Following the consummation of the Offer, the remaining conditions to the Merger set forth in the Merger Agreement were satisfied or waived, and on Wednesday, June 7, 2017, Merger Sub completed the acquisition of AdvancePierre by consummating the Merger pursuant to the terms of the Merger Agreement and in accordance with the Delaware General Corporation Law (the “DGCL”). At the effective time of the Merger, any Shares not purchased pursuant to the Offer (other than (i) Shares owned by Tyson, Merger Sub, AdvancePierre (or held in AdvancePierre’s treasury) or any direct or indirect wholly owned subsidiary of Tyson or AdvancePierre or (ii) Shares held by any stockholder that has properly exercised appraisal rights under the DGCL) were automatically converted into the right to receive, in cash and without interest, an amount equal to the Offer Price.

 

The aggregate consideration required to acquire all outstanding Shares pursuant to the Offer and the Merger is approximately $4.2 billion.
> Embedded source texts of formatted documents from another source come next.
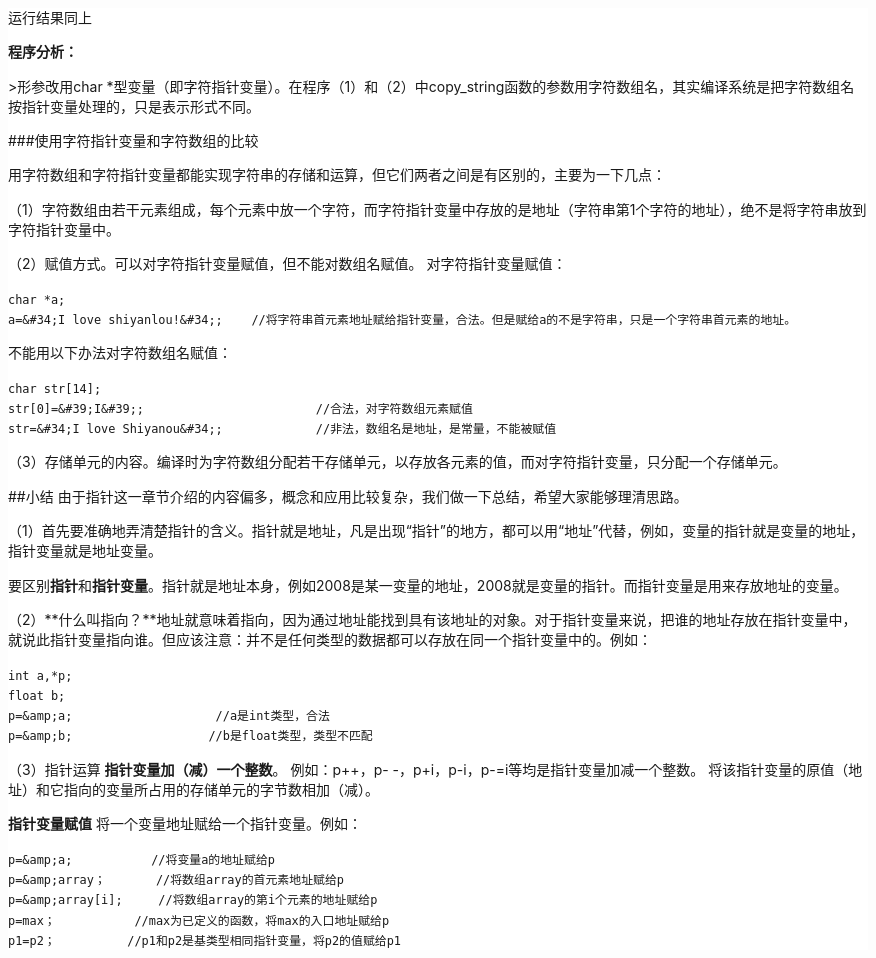 运行结果同上

**程序分析：**

&gt;形参改用char *型变量（即字符指针变量）。在程序（1）和（2）中copy_string函数的参数用字符数组名，其实编译系统是把字符数组名按指针变量处理的，只是表示形式不同。

###使用字符指针变量和字符数组的比较

用字符数组和字符指针变量都能实现字符串的存储和运算，但它们两者之间是有区别的，主要为一下几点：

（1）字符数组由若干元素组成，每个元素中放一个字符，而字符指针变量中存放的是地址（字符串第1个字符的地址），绝不是将字符串放到字符指针变量中。

（2）赋值方式。可以对字符指针变量赋值，但不能对数组名赋值。
对字符指针变量赋值：

```
char *a;
a=&#34;I love shiyanlou!&#34;;    //将字符串首元素地址赋给指针变量，合法。但是赋给a的不是字符串，只是一个字符串首元素的地址。
```

不能用以下办法对字符数组名赋值：

```
char str[14];
str[0]=&#39;I&#39;;                        //合法，对字符数组元素赋值
str=&#34;I love Shiyanou&#34;;             //非法，数组名是地址，是常量，不能被赋值    
```

（3）存储单元的内容。编译时为字符数组分配若干存储单元，以存放各元素的值，而对字符指针变量，只分配一个存储单元。

##小结
由于指针这一章节介绍的内容偏多，概念和应用比较复杂，我们做一下总结，希望大家能够理清思路。

（1）首先要准确地弄清楚指针的含义。指针就是地址，凡是出现“指针”的地方，都可以用“地址”代替，例如，变量的指针就是变量的地址，指针变量就是地址变量。

要区别**指针**和**指针变量**。指针就是地址本身，例如2008是某一变量的地址，2008就是变量的指针。而指针变量是用来存放地址的变量。

（2）**什么叫指向？**地址就意味着指向，因为通过地址能找到具有该地址的对象。对于指针变量来说，把谁的地址存放在指针变量中，就说此指针变量指向谁。但应该注意：并不是任何类型的数据都可以存放在同一个指针变量中的。例如：
```
int a,*p;
float b;
p=&amp;a;                    //a是int类型，合法
p=&amp;b;                   //b是float类型，类型不匹配
```

（3）指针运算
**指针变量加（减）一个整数**。
例如：p++，p-  -，p+i，p-i，p-=i等均是指针变量加减一个整数。
将该指针变量的原值（地址）和它指向的变量所占用的存储单元的字节数相加（减）。

**指针变量赋值**
将一个变量地址赋给一个指针变量。例如：

```
p=&amp;a;           //将变量a的地址赋给p
p=&amp;array；       //将数组array的首元素地址赋给p
p=&amp;array[i];     //将数组array的第i个元素的地址赋给p
p=max；           //max为已定义的函数，将max的入口地址赋给p
p1=p2；          //p1和p2是基类型相同指针变量，将p2的值赋给p1
```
Tyson obtained the funds necessary to fund the acquisition through (i) proceeds from the Term Loan Facility dated May 12, 2017 among Tyson, as borrower, the lenders party thereto and Morgan Stanley Senior Funding, Inc., as administrative agent, on the terms and conditions previously disclosed in the Schedule TO, (ii) proceeds from concurrent offerings of four series of senior notes due 2019, 2020, 2027 and 2047 on the terms and conditions previously disclosed in the Prospectus Supplement on Form 424B5 filed by Tyson on May 24, 2017 and (iii) cash on hand.

 

The foregoing is a general description of the Offer, the Merger, the Merger Agreement and the Schedule TO; it does not purport to be complete and is qualified in its entirety by reference to the Merger Agreement, which is attached as Exhibit 2.1 to the Current Report on Form 8-K filed by Tyson on April 28, 2017, and which is incorporated herein by reference.
 

 

SIGNATURE

 

Pursuant to the requirements of the Securities Exchange Act of 1934, the registrant has duly caused this report to be signed on its behalf by the undersigned hereunto duly authorized.

               
        TYSON FOODS, INC.  
         
Date: June 7, 2017       By:   /s/ R. Read Hudson  
        Name:   R. Read Hudson  
        Title:   Vice President, Associate General Counsel and Secretary  

 

EXHIBIT INDEX

     

Exhibit No.

 

Description

   
2.1*   Agreement and Plan of Merger dated as of April 25, 2017 among Tyson Foods, Inc., AdvancePierre Foods Holdings, Inc. and DVB Merger Sub, Inc. (previously filed as Exhibit 2.1 to Tyson Foods, Inc.’s Form 8-K filed on April 28, 2017 and incorporated by reference herein).